Fish out of water

I love fish out of water stories. It probably started when I read a Connecticut Yankee in King Arthur’s Court back in elementary school. Time travel, some romance, medieval courts…who wouldn’t fall in love with that story! But since I’ve always felt like an outsider it really appealed to me because it was proof positive that an outsider could become an insider and I desperately needed that affirmation as a kid.

I’m much more comfortable with my outsider status these days though I will admit it’s nice, at times, to be on the inside. Living in Korea, I’m constantly reminded that I’m an outsider. It’s nothing intentional, mind you. People are walking down the street pointing and whispering. But it’s obvious. I’m back in the US for a few weeks (all hail the land of mobile data and Chinese take out). I was in NYC with my daughter for a day and I realized how diverse the city is. It’s similar for most major cities – you see such a range of differences that we all become insiders because we’re all outsiders in our own way. NYC was also hosting ComicCon and that’s gives a new definition to “different” if you’re not familiar with the event. Loved seeing all the attendees with their costumes! We were very jealous not to be able to attend also.

I think most of my characters are fishes-out-of-water and in their own way, they are looking to belong without changing the very core of who they are.
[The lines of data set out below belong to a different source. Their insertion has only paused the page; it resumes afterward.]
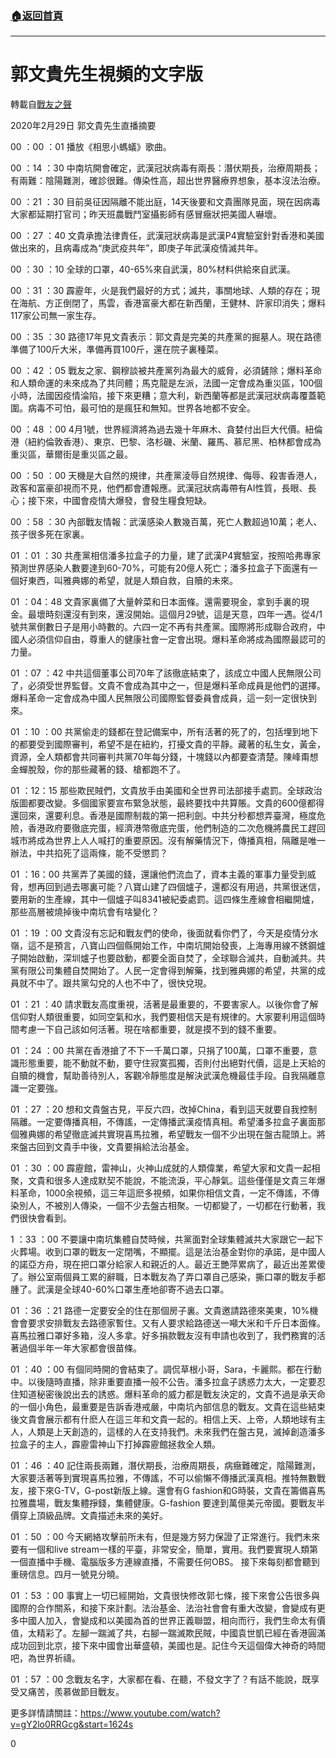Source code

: ###  [:house:返回首頁](https://github.com/ourhimalayas/txt)
---
# 郭文貴先生視頻的文字版
轉載自[戰友之聲](http://littleantvoice.blogspot.com)

2020年2月29日 郭文貴先生直播摘要

00 ：00 ：01 播放《相思小螞蟻》歌曲。

00 ：14 ：30 中南坑開會確定，武漢冠狀病毒有兩長：潛伏期長，治療周期長；有兩難：陰陽難測，確診很難。傳染性高，超出世界醫療界想象，基本沒法治療。

00 ：21 ：30 目前吳征因隔離不能出庭，14天後要和文貴團隊見面，現在因病毒大家都延期打官司；昨天班農戰鬥室攝影師有感冒癥狀把美國人嚇壞。

00 ：27 ：40 文貴承擔法律責任，武漢冠狀病毒是武漢P4實驗室針對香港和美國做出來的，且病毒成為“庚武疫共年”，即庚子年武漢疫情滅共年。

00 ：30 ：10 全球的口罩，40-65%來自武漢，80%材料供給來自武漢。

00 ：31 ：30 霹靂年，火是我們最好的方式；滅共，事關地球、人類的存在；現在海航、方正倒閉了，馬雲，香港富豪大都在新西蘭，王健林、許家印消失；爆料117家公司無一家生存。

00 ：35 ：30 路德17年見文貴表示：郭文貴是完美的共產黨的掘墓人。現在路德準備了100斤大米，準備再買100斤，還在院子裏種菜。

00 ：42 ：05 戰友之家、鋼穆談被共產黨列為最大的威脅，必須鏟除；爆料革命和人類命運的未來成為了共同體；馬克龍是左派，法國一定會成為重災區，100個小時，法國因疫情淪陷，接下來更糟；意大利，新西蘭等都是武漢冠狀病毒覆蓋範圍。病毒不可怕，最可怕的是瘋狂和無知。世界各地都不安全。

00 ：48 ：00 4月1號，世界經濟將為過去幾十年麻木、貪婪付出巨大代價。紐倫港（紐約倫敦香港）、東京、巴黎、洛杉磯、米蘭、羅馬、慕尼黑、柏林都會成為重災區，華爾街是重災區之最。

00 ：50 ：00 天機是大自然的規律，共產黨淩辱自然規律、侮辱、殺害香港人，政客和富豪卻視而不見，他們都會遭報應。武漢冠狀病毒帶有AI性質，長眼、長心；接下來，中國會疫情大爆發，會發生糧食短缺。

00 ：58 ：30 內部戰友情報：武漢感染人數幾百萬，死亡人數超過10萬；老人、孩子很多死在家裏。

01 ：01 ：30 共產黨相信潘多拉盒子的力量，建了武漢P4實驗室，按照哈弗專家預測世界感染人數要達到60-70%，可能有20億人死亡；潘多拉盒子下面還有一個好東西，叫雅典娜的希望，就是人類自救，自贖的未來。

01 ：04：48 文貴家裏備了大量幹菜和日本面條。還需要現金，拿到手裏的現金。最壞時刻還沒有到來，還沒開始。這個月29號，這是天意，四年一遇。從4/1號共黨倒數日子是用小時數的。六四一定不再有共產黨。國際將形成聯合政府，中國人必須信仰自由，尊重人的健康社會一定會出現。爆料革命將成為國際最認可的力量。

01 ：07 ：42 中共這個董事公司70年了該徹底結束了，該成立中國人民無限公司了，必須受世界監督。文貴不會成為其中之一，但是爆料革命成員是他們的選擇。爆料革命一定會成為中國人民無限公司國際監督委員會成員，這一刻一定很快到來。

01 ：10 ：00 共黨偷走的錢都在登記備案中，所有活著的死了的，包括埋到地下的都要受到國際審判，希望不是在紐約，打擾文貴的平靜。藏著的私生女，黃金，資源，全人類都會共同審判共黨70年每分錢，十塊錢以內都要查清楚。陳峰甭想金蟬脫殼，你的那些藏著的錢、槍都跑不了。

01 ：12：15 那些欺民賊們，文貴放手由美國和全世界司法部接手處罰。全球政治版圖都要改變。多個國家要宣布緊急狀態，最終要找中共算賬。文貴的600億都得還回來，還要利息。香港是國際制裁的第一把利劍。中共分秒都想弄臺灣，極度危險，香港政府要徹底完蛋，經濟港幣徹底完蛋，他們制造的二次危機將農民工趕回城市將成為世界上人人喊打的重要原因。沒有解藥情況下，傳播真相，隔離是唯一辦法，中共掐死了這兩條，能不受懲罰？

01 ：16：00 共黨弄了美國的錢，還讓他們流血了，資本主義的軍事力量受到威脅，想再回到過去哪裏可能？八寶山建了四個爐子，還都沒有用過，共黨很迷信，要用新的生產線，其中一個爐子叫8341被紀委處罰。這四條生產線會相繼開爐，那些高層被燒掉後中南坑會有啥變化？

01 ：19 ：00 文貴沒有忘記和戰友們的使命，後面就看你們了，今天是疫情分水嶺，這不是預言，八寶山四個縣開始工作，中南坑開始發喪，上海專用線不銹鋼爐子開始啟動，深圳爐子也要啟動，都要全面自焚了，全球聯合滅共，自動滅共。共黨有限公司集體自焚開始了。人民一定會得到解藥，找到雅典娜的希望，共黨的成員就不中了。跟共黨勾兌的人也不中了，很快兌現。

01 ：21 ：40 請求戰友高度重視，活著是最重要的，不要害家人。以後你會了解信仰對人類很重要，如同空氣和水，我們要相信天是有規律的。大家要利用這個時間考慮一下自己該如何活著。現在啥都重要，就是摸不到的錢不重要。

01 ：24 ：00 共黨在香港搶了不下一千萬口罩，只捐了100萬，口罩不重要，意識形態重要，能不動就不動，要守住寂寞孤獨，否則付出絕對代價，這是上天給的自贖的機會，幫助善待別人，客觀冷靜態度是解決武漢危機最佳手段。自我隔離意識一定要強。

01 ：27 ：20 想和文貴盤古見，平反六四，改掉China，看到這天就要自我控制隔離。一定要傳播真相，不傳謠，一定傳播武漢疫情真相。希望潘多拉盒子裏面那個雅典娜的希望徹底滅共實現喜馬拉雅，希望戰友一個不少出現在盤古龍頭上。將來盤古回到文貴手中後，文貴要捐給法治基金。

01 ：30 ：00 霹靂館，雷神山，火神山成就的人類偉業，希望大家和文貴一起相聚，文貴和很多人達成默契不能說，不能流淚，平心靜氣。這些僅僅是文貴三年爆料革命，1000余視頻，這三年這麽多視頻，如果你相信文貴，一定不傳謠，不傳染別人，不被別人傳染，一個不少去盤古相聚。一切都變了，一切都在行動著，我們很快會看到。

1 ：33 ：00 不要讓中南坑集體自焚時候，共黨面對全球集體滅共大家跟它一起下火葬場。收到口罩的戰友一定閉嘴，不顯擺。這是法治基金對你的承諾，是中國人的諾亞方舟，現在把口罩分給家人和親近的人。最近王艷萍累病了，最近出差累傻了。辦公室兩個員工累的辭職，日本戰友為了弄口罩自己感染，撕口罩的戰友手都腫了。武漢是全球40-60%口罩生產地卻寄不過去口罩。

01 ：36 ：21 路德一定要安全的住在那個房子裏。文貴邀請路德來美東，10%機會會要求安排戰友去路德家暫住。又有人要求給路德送一噸大米和千斤日本面條。喜馬拉雅口罩好多箱，沒人多拿。好多捐款戰友沒有申請也收到了，我們務實的活著過個半年一年大家都會很苗條。

01 ：40 ：00 有個同時開的會結束了。調侃草根小哥，Sara，卡麗熙。都在行動中。以後隨時直播，除非重要直播一般不公告。潘多拉盒子誘惑力太大，一定要忍住知道秘密後說出去的誘惑。爆料革命的威力都是戰友決定的，文貴不過是承天命的一個小角色，最重要是告訴香港戒嚴，中南坑內部信息的戰友。文貴在這些結束後文貴會展示都有什麽人在這三年和文貴一起的。相信上天、上帝，人類地球有主人，人類是上天創造的，這樣的人在支持我們。未來我們在盤古見，滅掉創造潘多拉盒子的主人，霹靂雷神山下打掉霹靂館拯救全人類。

01 ：46 ：40 記住兩長兩難，潛伏期長，治療周期長，病癥難確定，陰陽難測，大家要活著等到實現喜馬拉雅，不傳謠，不可以偷懶不傳播武漢真相。推特無數戰友，接下來G-TV，G-post新版上線。還會有G fashion和G時裝，文貴在籌備喜馬拉雅農場，戰友集體掙錢，集體健康。G-fashion 要達到萬億美元帝國。要戰友半價穿上頂級品牌。文貴描述未來的美好。

01 ：50 ：00 今天網絡攻擊前所未有，但是幾方努力保證了正常進行。我們未來要有一個和live stream一樣的平臺，非常安全，簡單，實用。我們要實現人類第一個直播中手機、電腦版多方連線直播，不需要任何OBS。 接下來每刻都會聽到重磅信息。四月一號見分曉。

01 ：53 ：00 事實上一切已經開始，文貴很快修改郭七條，接下來會公告很多與國際的合作關系，和接下來計劃。法治基金、法治社會會有重大改變，會變成有更多中國人加入，會變成和以美國為首的世界正義聯盟，相向而行，我們生命太有價值，太精彩了。左腳一踹滅了共，右腳一踹滅欺民賊，中國袁世凱已經在香港圓滿成功回到北京，接下來中國會出華盛頓，美國也是。記住今天這個偉大神奇的時間吧，為世界祈禱。

01 ：57 ：00 念戰友名字，大家都在看、在聽，不發文字了？有話不能說，既享受又痛苦，羨慕做節目戰友。

更多詳情請關註：https://www.youtube.com/watch?v=gY2lo0RRGcg&start=1624s

0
That’s the key. How do you change without changing?

I try to use the GMC development to show that the characters are not really changing, that who they become is who they already were, they’d just hidden it or ignored it.

For instance, I have a heroine in Saving Sam named Grace. She was a supermodel before becoming an occupational therapist. As an up and coming model, she was always judged. Either people hated her for being “beautiful” or agents or photographers were pointing out her flaws. Then it’s all taken away. Now people just avoid her, not sure how to deal with her because of her former life, and judging her for new reasons. Her looks have always made her an outsider. Then she meets our hero, Sam. Sam is blind and his opinion of her is based on everything EXCEPT her looks. It’s a new world for her but she realizes over the course of the book that all she ever wanted was to be “seen” for something besides her looks.

The change becomes more of a recognition of this fact rather than a true change and that is both easier and more believable to me.

What’s your favorite story line to use in books?